Exercise aim => Copy all the records word for word, apart from any pictures.

Material supplied START

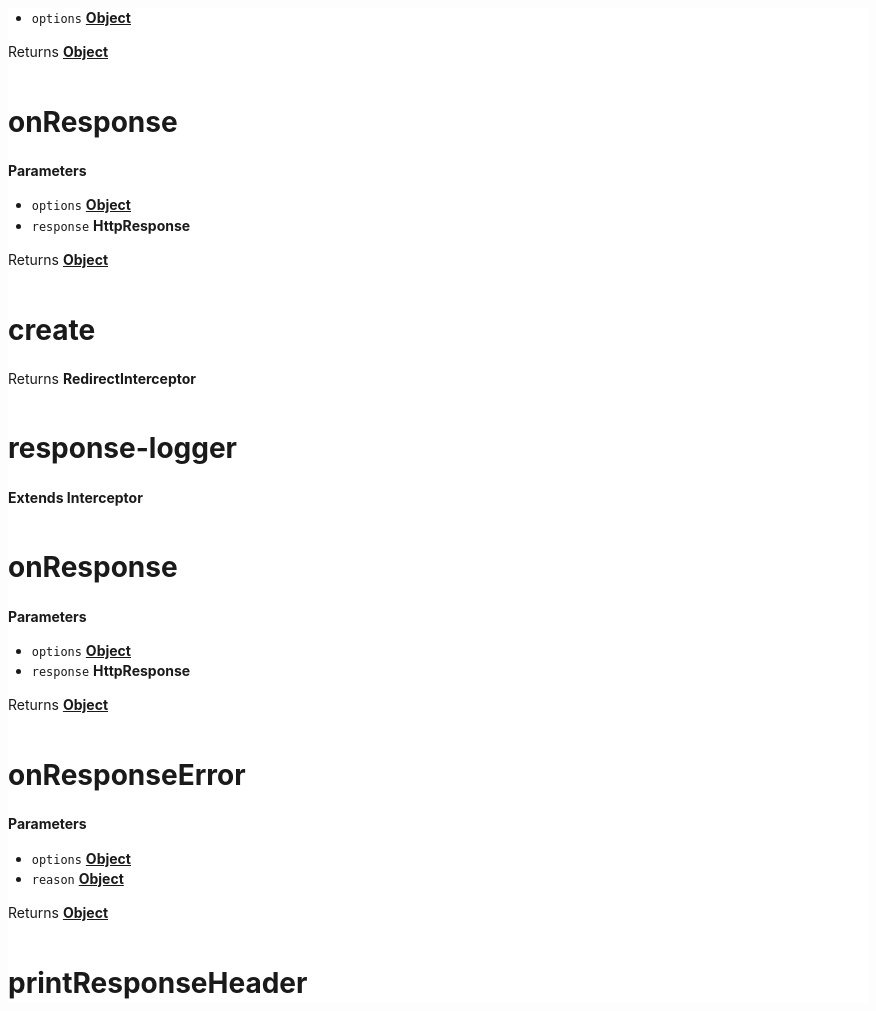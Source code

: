 -   `options` **[Object](https://developer.mozilla.org/en-US/docs/Web/JavaScript/Reference/Global_Objects/Object)** 

Returns **[Object](https://developer.mozilla.org/en-US/docs/Web/JavaScript/Reference/Global_Objects/Object)** 

# onResponse

**Parameters**

-   `options` **[Object](https://developer.mozilla.org/en-US/docs/Web/JavaScript/Reference/Global_Objects/Object)** 
-   `response` **HttpResponse** 

Returns **[Object](https://developer.mozilla.org/en-US/docs/Web/JavaScript/Reference/Global_Objects/Object)** 

# create

Returns **RedirectInterceptor** 

# response-logger

**Extends Interceptor**

# onResponse

**Parameters**

-   `options` **[Object](https://developer.mozilla.org/en-US/docs/Web/JavaScript/Reference/Global_Objects/Object)** 
-   `response` **HttpResponse** 

Returns **[Object](https://developer.mozilla.org/en-US/docs/Web/JavaScript/Reference/Global_Objects/Object)** 

# onResponseError

**Parameters**

-   `options` **[Object](https://developer.mozilla.org/en-US/docs/Web/JavaScript/Reference/Global_Objects/Object)** 
-   `reason` **[Object](https://developer.mozilla.org/en-US/docs/Web/JavaScript/Reference/Global_Objects/Object)** 

Returns **[Object](https://developer.mozilla.org/en-US/docs/Web/JavaScript/Reference/Global_Objects/Object)** 

# printResponseHeader
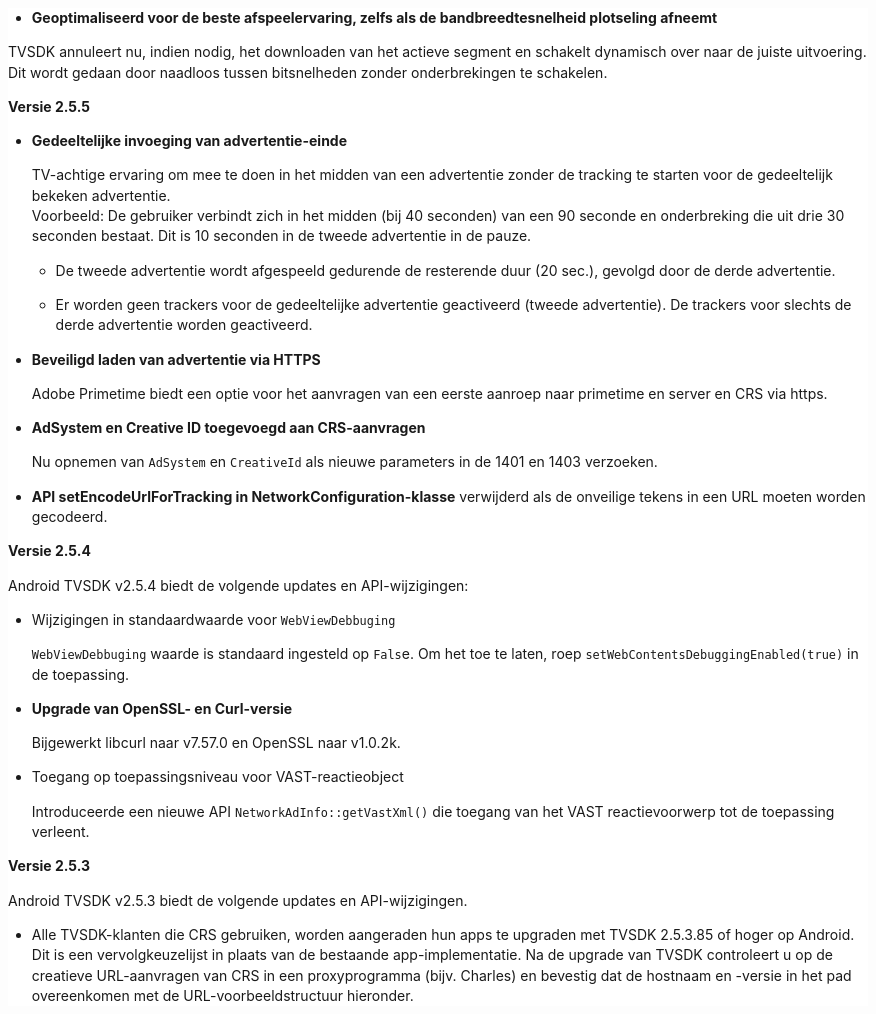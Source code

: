 * **Geoptimaliseerd voor de beste afspeelervaring, zelfs als de bandbreedtesnelheid plotseling afneemt**

TVSDK annuleert nu, indien nodig, het downloaden van het actieve segment en schakelt dynamisch over naar de juiste uitvoering. Dit wordt gedaan door naadloos tussen bitsnelheden zonder onderbrekingen te schakelen.

**Versie 2.5.5**

* **Gedeeltelijke invoeging van advertentie-einde**

   TV-achtige ervaring om mee te doen in het midden van een advertentie zonder de tracking te starten voor de gedeeltelijk bekeken advertentie.\
   Voorbeeld: De gebruiker verbindt zich in het midden (bij 40 seconden) van een 90 seconde en onderbreking die uit drie 30 seconden bestaat. Dit is 10 seconden in de tweede advertentie in de pauze.

   * De tweede advertentie wordt afgespeeld gedurende de resterende duur (20 sec.), gevolgd door de derde advertentie.

   * Er worden geen trackers voor de gedeeltelijke advertentie geactiveerd (tweede advertentie). De trackers voor slechts de derde advertentie worden geactiveerd.

* **Beveiligd laden van advertentie via HTTPS**

   Adobe Primetime biedt een optie voor het aanvragen van een eerste aanroep naar primetime en server en CRS via https.

* **AdSystem en Creative ID toegevoegd aan CRS-aanvragen**

   Nu opnemen van `AdSystem` en `CreativeId` als nieuwe parameters in de 1401 en 1403 verzoeken.

* **API setEncodeUrlForTracking in NetworkConfiguration-klasse** verwijderd als de onveilige tekens in een URL moeten worden gecodeerd.

**Versie 2.5.4**

Android TVSDK v2.5.4 biedt de volgende updates en API-wijzigingen:

* Wijzigingen in standaardwaarde voor `WebViewDebbuging`

   `WebViewDebbuging` waarde is standaard ingesteld op  `Fals`e. Om het toe te laten, roep `setWebContentsDebuggingEnabled(true)` in de toepassing.

* **Upgrade van OpenSSL- en Curl-versie**

   Bijgewerkt libcurl naar v7.57.0 en OpenSSL naar v1.0.2k.

* Toegang op toepassingsniveau voor VAST-reactieobject

   Introduceerde een nieuwe API `NetworkAdInfo::getVastXml()` die toegang van het VAST reactievoorwerp tot de toepassing verleent.

**Versie 2.5.3**

Android TVSDK v2.5.3 biedt de volgende updates en API-wijzigingen.

* Alle TVSDK-klanten die CRS gebruiken, worden aangeraden hun apps te upgraden met TVSDK 2.5.3.85 of hoger op Android. Dit is een vervolgkeuzelijst in plaats van de bestaande app-implementatie. Na de upgrade van TVSDK controleert u op de creatieve URL-aanvragen van CRS in een proxyprogramma (bijv. Charles) en bevestig dat de hostnaam en -versie in het pad overeenkomen met de URL-voorbeeldstructuur hieronder.
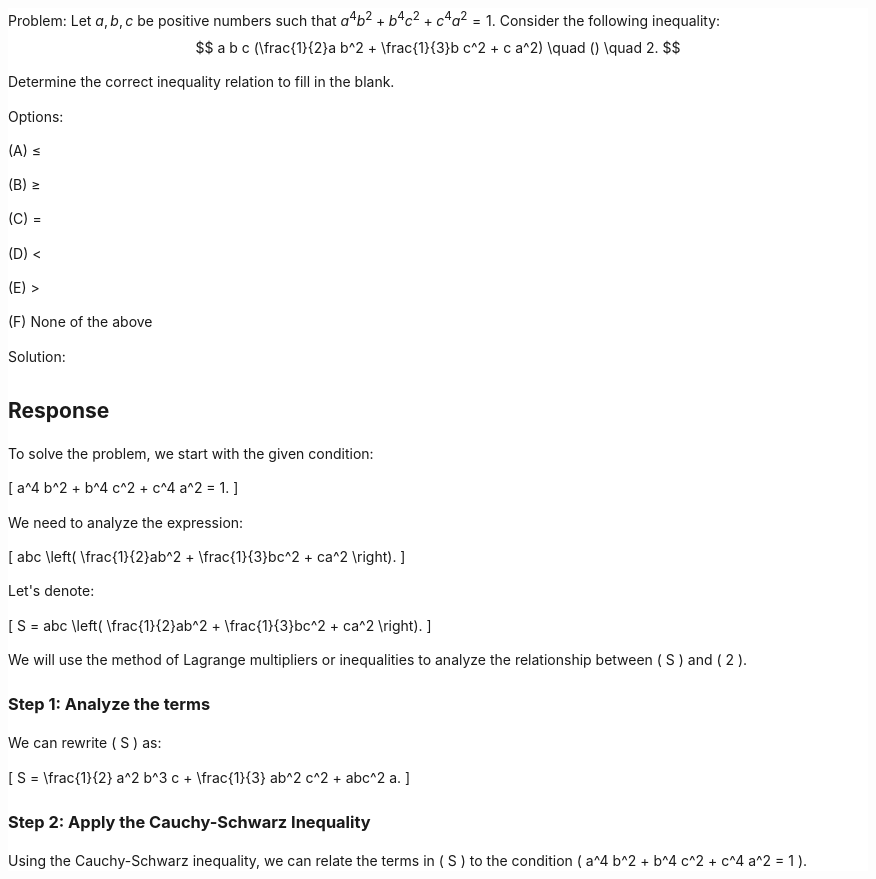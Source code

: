 Problem: Let $a, b, c$ be positive numbers such that $a^4 b^2 + b^4 c^2 + c^4 a^2 = 1$. Consider the following inequality:
$$
a b c (\frac{1}{2}a b^2 + \frac{1}{3}b c^2 + c a^2) \quad () \quad 2.
$$

Determine the correct inequality relation to fill in the blank.

Options:

(A) $\leq$ 

(B) $\geq$

(C) $=$ 

(D) $<$

(E) $>$

(F) None of the above

Solution:

## Response

To solve the problem, we start with the given condition:

\[
a^4 b^2 + b^4 c^2 + c^4 a^2 = 1.
\]

We need to analyze the expression:

\[
abc \left( \frac{1}{2}ab^2 + \frac{1}{3}bc^2 + ca^2 \right).
\]

Let's denote:

\[
S = abc \left( \frac{1}{2}ab^2 + \frac{1}{3}bc^2 + ca^2 \right).
\]

We will use the method of Lagrange multipliers or inequalities to analyze the relationship between \( S \) and \( 2 \).

### Step 1: Analyze the terms

We can rewrite \( S \) as:

\[
S = \frac{1}{2} a^2 b^3 c + \frac{1}{3} ab^2 c^2 + abc^2 a.
\]

### Step 2: Apply the Cauchy-Schwarz Inequality

Using the Cauchy-Schwarz inequality, we can relate the terms in \( S \) to the condition \( a^4 b^2 + b^4 c^2 + c^4 a^2 = 1 \).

Material supplied END

Result of this task =>
Source code

: -   `options` **[Object](https://developer.mozilla.org/en-US/docs/Web/JavaScript/Reference/Global_Objects/Object)** 

Returns **[Object](https://developer.mozilla.org/en-US/docs/Web/JavaScript/Reference/Global_Objects/Object)** 

# onResponse

**Parameters**

-   `options` **[Object](https://developer.mozilla.org/en-US/docs/Web/JavaScript/Reference/Global_Objects/Object)** 
-   `response` **HttpResponse** 

Returns **[Object](https://developer.mozilla.org/en-US/docs/Web/JavaScript/Reference/Global_Objects/Object)** 

# create

Returns **RedirectInterceptor** 

# response-logger

**Extends Interceptor**

# onResponse

**Parameters**

-   `options` **[Object](https://developer.mozilla.org/en-US/docs/Web/JavaScript/Reference/Global_Objects/Object)** 
-   `response` **HttpResponse** 

Returns **[Object](https://developer.mozilla.org/en-US/docs/Web/JavaScript/Reference/Global_Objects/Object)** 

# onResponseError

**Parameters**

-   `options` **[Object](https://developer.mozilla.org/en-US/docs/Web/JavaScript/Reference/Global_Objects/Object)** 
-   `reason` **[Object](https://developer.mozilla.org/en-US/docs/Web/JavaScript/Reference/Global_Objects/Object)** 

Returns **[Object](https://developer.mozilla.org/en-US/docs/Web/JavaScript/Reference/Global_Objects/Object)** 

# printResponseHeader
Source code

: * **Geoptimaliseerd voor de beste afspeelervaring, zelfs als de bandbreedtesnelheid plotseling afneemt**

TVSDK annuleert nu, indien nodig, het downloaden van het actieve segment en schakelt dynamisch over naar de juiste uitvoering. Dit wordt gedaan door naadloos tussen bitsnelheden zonder onderbrekingen te schakelen.

**Versie 2.5.5**

* **Gedeeltelijke invoeging van advertentie-einde**

   TV-achtige ervaring om mee te doen in het midden van een advertentie zonder de tracking te starten voor de gedeeltelijk bekeken advertentie.\
   Voorbeeld: De gebruiker verbindt zich in het midden (bij 40 seconden) van een 90 seconde en onderbreking die uit drie 30 seconden bestaat. Dit is 10 seconden in de tweede advertentie in de pauze.

   * De tweede advertentie wordt afgespeeld gedurende de resterende duur (20 sec.), gevolgd door de derde advertentie.

   * Er worden geen trackers voor de gedeeltelijke advertentie geactiveerd (tweede advertentie). De trackers voor slechts de derde advertentie worden geactiveerd.

* **Beveiligd laden van advertentie via HTTPS**

   Adobe Primetime biedt een optie voor het aanvragen van een eerste aanroep naar primetime en server en CRS via https.

* **AdSystem en Creative ID toegevoegd aan CRS-aanvragen**

   Nu opnemen van `AdSystem` en `CreativeId` als nieuwe parameters in de 1401 en 1403 verzoeken.

* **API setEncodeUrlForTracking in NetworkConfiguration-klasse** verwijderd als de onveilige tekens in een URL moeten worden gecodeerd.

**Versie 2.5.4**

Android TVSDK v2.5.4 biedt de volgende updates en API-wijzigingen:

* Wijzigingen in standaardwaarde voor `WebViewDebbuging`

   `WebViewDebbuging` waarde is standaard ingesteld op  `Fals`e. Om het toe te laten, roep `setWebContentsDebuggingEnabled(true)` in de toepassing.

* **Upgrade van OpenSSL- en Curl-versie**

   Bijgewerkt libcurl naar v7.57.0 en OpenSSL naar v1.0.2k.

* Toegang op toepassingsniveau voor VAST-reactieobject

   Introduceerde een nieuwe API `NetworkAdInfo::getVastXml()` die toegang van het VAST reactievoorwerp tot de toepassing verleent.

**Versie 2.5.3**

Android TVSDK v2.5.3 biedt de volgende updates en API-wijzigingen.

* Alle TVSDK-klanten die CRS gebruiken, worden aangeraden hun apps te upgraden met TVSDK 2.5.3.85 of hoger op Android. Dit is een vervolgkeuzelijst in plaats van de bestaande app-implementatie. Na de upgrade van TVSDK controleert u op de creatieve URL-aanvragen van CRS in een proxyprogramma (bijv. Charles) en bevestig dat de hostnaam en -versie in het pad overeenkomen met de URL-voorbeeldstructuur hieronder.
Source code

: Problem: Let $a, b, c$ be positive numbers such that $a^4 b^2 + b^4 c^2 + c^4 a^2 = 1$. Consider the following inequality:
$$
a b c (\frac{1}{2}a b^2 + \frac{1}{3}b c^2 + c a^2) \quad () \quad 2.
$$

Determine the correct inequality relation to fill in the blank.

Options:

(A) $\leq$ 

(B) $\geq$

(C) $=$ 

(D) $<$

(E) $>$

(F) None of the above

Solution:

## Response

To solve the problem, we start with the given condition:

\[
a^4 b^2 + b^4 c^2 + c^4 a^2 = 1.
\]

We need to analyze the expression:

\[
abc \left( \frac{1}{2}ab^2 + \frac{1}{3}bc^2 + ca^2 \right).
\]

Let's denote:

\[
S = abc \left( \frac{1}{2}ab^2 + \frac{1}{3}bc^2 + ca^2 \right).
\]

We will use the method of Lagrange multipliers or inequalities to analyze the relationship between \( S \) and \( 2 \).

### Step 1: Analyze the terms

We can rewrite \( S \) as:

\[
S = \frac{1}{2} a^2 b^3 c + \frac{1}{3} ab^2 c^2 + abc^2 a.
\]

### Step 2: Apply the Cauchy-Schwarz Inequality

Using the Cauchy-Schwarz inequality, we can relate the terms in \( S \) to the condition \( a^4 b^2 + b^4 c^2 + c^4 a^2 = 1 \).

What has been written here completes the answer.